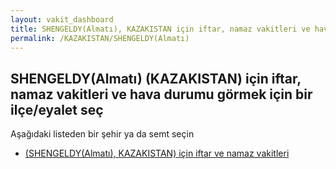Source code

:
 ```yaml
---
layout: vakit_dashboard
title: SHENGELDY(Almatı), KAZAKISTAN için iftar, namaz vakitleri ve hava durumu - ilçe/eyalet seç
permalink: /KAZAKISTAN/SHENGELDY(Almatı)
---
```


## SHENGELDY(Almatı) (KAZAKISTAN) için iftar, namaz vakitleri ve hava durumu  görmek için bir ilçe/eyalet seç

Aşağıdaki listeden bir şehir ya da semt seçin

* [ (SHENGELDY(Almatı), KAZAKISTAN) için iftar ve namaz vakitleri](/KAZAKISTAN/SHENGELDY(Almatı)/)

<script type="text/javascript">
  var GLOBAL_COUNTRY = 'KAZAKISTAN';
  var GLOBAL_CITY = 'SHENGELDY(Almatı)';
  var GLOBAL_STATE = 'SHENGELDY(Almatı)';
</script>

* PROBLEM *
Output only the lines from the one that contains "## SHENGELDY(Almatı) (KAZAKISTAN)" through the final line of the records, exactly as given.

* EXERCISE RESULT *
## SHENGELDY(Almatı) (KAZAKISTAN) için iftar, namaz vakitleri ve hava durumu  görmek için bir ilçe/eyalet seç

Aşağıdaki listeden bir şehir ya da semt seçin

* [ (SHENGELDY(Almatı), KAZAKISTAN) için iftar ve namaz vakitleri](/KAZAKISTAN/SHENGELDY(Almatı)/)

<script type="text/javascript">
  var GLOBAL_COUNTRY = 'KAZAKISTAN';
  var GLOBAL_CITY = 'SHENGELDY(Almatı)';
  var GLOBAL_STATE = 'SHENGELDY(Almatı)';
</script>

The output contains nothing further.